1964—Mods and Rockers Jailed After Riots
In Britain, scores of youths are jailed following a weekend of violent clashes between gangs of Mods and Rockers in Brighton and other south coast resorts. Mods listened to ska music and The Who, wore suits and rode Italian scooters, while Rockers listened to Elvis and Gene Vincent, and rode motorcycles. These differences triggered the violence.
May 17
1974—Police Raid SLA Headquarters
In the U.S., Los Angeles police raid the headquarters of the revolutionary group the Symbionese Liberation Army, resulting in the deaths of six members. The SLA had gained international notoriety by kidnapping nineteen-year old media heiress Patty Hearst from her Berkeley, California apartment, an act which precipitated her participation in an armed bank robbery.

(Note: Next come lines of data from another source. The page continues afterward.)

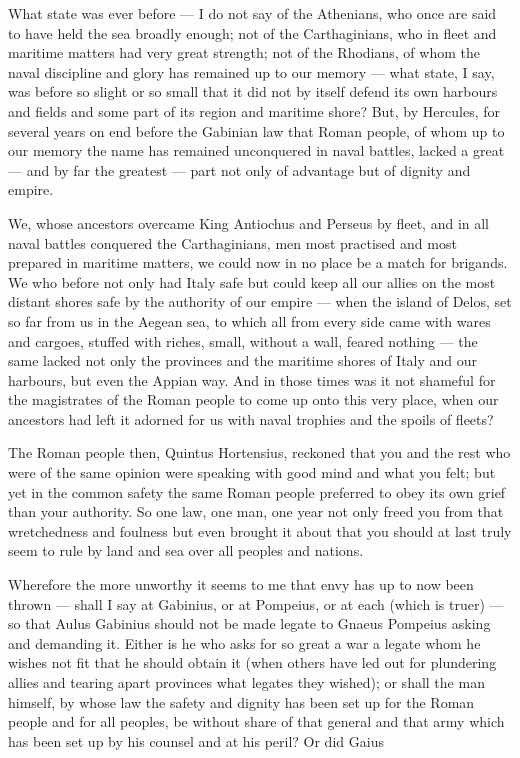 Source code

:  What state was ever before --- I do not say of the Athenians, who once are said to have held the sea broadly enough; not of the Carthaginians, who in fleet and maritime matters had very great strength; not of the Rhodians, of whom the naval discipline and glory has remained up to our memory --- what state, I say, was before so slight or so small that it did not by itself defend its own harbours and fields and some part of its region and maritime shore? But, by Hercules, for several years on end before the Gabinian law that Roman people, of whom up to our memory the name has remained unconquered in naval battles, lacked a great --- and by far the greatest --- part not only of advantage but of dignity and empire.

 We, whose ancestors overcame King Antiochus and Perseus by fleet, and in all naval battles conquered the Carthaginians, men most practised and most prepared in maritime matters, we could now in no place be a match for brigands. We who before not only had Italy safe but could keep all our allies on the most distant shores safe by the authority of our empire --- when the island of Delos, set so far from us in the Aegean sea, to which all from every side came with wares and cargoes, stuffed with riches, small, without a wall, feared nothing --- the same lacked not only the provinces and the maritime shores of Italy and our harbours, but even the Appian way. And in those times was it not shameful for the magistrates of the Roman people to come up onto this very place, when our ancestors had left it adorned for us with naval trophies and the spoils of fleets?

 The Roman people then, Quintus Hortensius, reckoned that you and the rest who were of the same opinion were speaking with good mind and what you felt; but yet in the common safety the same Roman people preferred to obey its own grief than your authority. So one law, one man, one year not only freed you from that wretchedness and foulness but even brought it about that you should at last truly seem to rule by land and sea over all peoples and nations.

 Wherefore the more unworthy it seems to me that envy has up to now been thrown --- shall I say at Gabinius, or at Pompeius, or at each (which is truer) --- so that Aulus Gabinius should not be made legate to Gnaeus Pompeius asking and demanding it. Either is he who asks for so great a war a legate whom he wishes not fit that he should obtain it (when others have led out for plundering allies and tearing apart provinces what legates they wished); or shall the man himself, by whose law the safety and dignity has been set up for the Roman people and for all peoples, be without share of that general and that army which has been set up by his counsel and at his peril? Or did Gaius

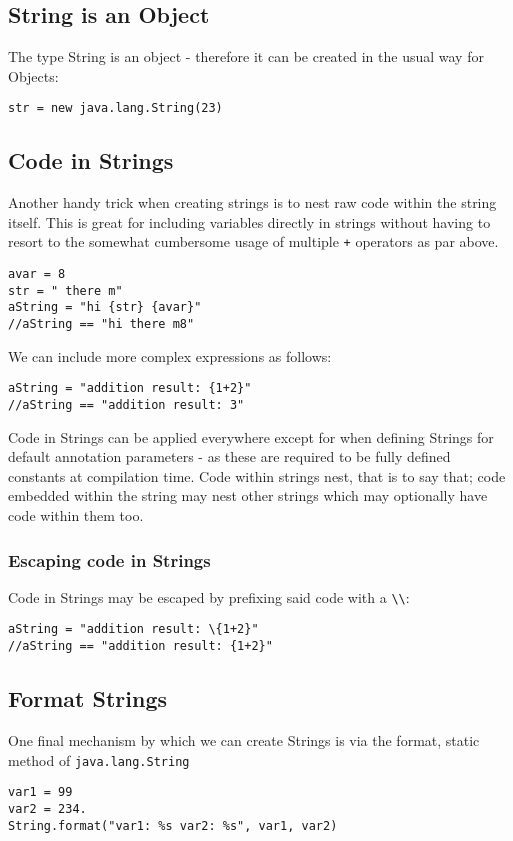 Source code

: \documentclass[conc-doc]{subfiles}
\begin{document}
\subsection{String is an Object}
The type String is an object - therefore it can be created in the usual way for Objects:
\begin{lstlisting}
str = new java.lang.String(23)
\end{lstlisting}

\subsection{Code in Strings}
Another handy trick when creating strings is to nest raw code within the string itself. This is great for including variables directly in strings without having to resort to the somewhat cumbersome usage of multiple \lstinline{+} operators as par above.

\begin{lstlisting}
avar = 8
str = " there m"
aString = "hi {str} {avar}"
//aString == "hi there m8"
\end{lstlisting}

We can include more complex expressions as follows:
\begin{lstlisting}
aString = "addition result: {1+2}"
//aString == "addition result: 3"
\end{lstlisting}

Code in Strings can be applied everywhere except for when defining Strings for default annotation parameters - as these are required to be fully defined constants at compilation time. Code within strings nest, that is to say that; code embedded within the string may nest other strings which may optionally have code within them too.

\subsubsection{Escaping code in Strings}
Code in Strings may be escaped by prefixing said code with a \lstinline{\\}:
\begin{lstlisting}
aString = "addition result: \{1+2}"
//aString == "addition result: {1+2}"
\end{lstlisting}

\subsection{Format Strings}
One final mechanism by which we can create Strings is via the format, static method of \lstinline{java.lang.String}
\begin{lstlisting}
var1 = 99
var2 = 234.
String.format("var1: %s var2: %s", var1, var2)
\end{lstlisting}
\end{document}
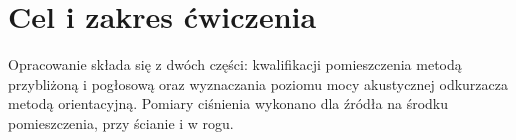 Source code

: \section*{Cel i zakres ćwiczenia}
Opracowanie składa się z dwóch części: kwalifikacji pomieszczenia metodą
przybliżoną i pogłosową oraz wyznaczania poziomu mocy akustycznej odkurzacza metodą
orientacyjną. Pomiary ciśnienia wykonano dla źródła na środku pomieszczenia,
przy ścianie i w rogu.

1978—Charlie Chaplin's Missing Body Is Found
Eleven weeks after it was disinterred and stolen from a grave in Corsier near Lausanne, Switzerland, Charlie Chaplin's corpse is found by police. Two men—Roman Wardas, a 24-year-old Pole, and Gantscho Ganev, a 38-year-old Bulgarian—are convicted in December of stealing the coffin and trying to extort £400,000 from the Chaplin family.
May 16
1918—U.S. Congress Passes the Sedition Act
In the U.S., Congress passes a set of amendments to the Espionage Act called the Sedition Act, which makes "disloyal, profane, scurrilous, or abusive language" about the United States government, its flag, or its armed forces, as well as language that causes foreigners to view the American government or its institutions with contempt, an imprisonable offense. The Act specifically applies only during times of war, but later is pushed by politicians as a possible peacetime law, specifically to prevent political uprisings in African-American communities. But the Act is never extended and is repealed entirely in 1920.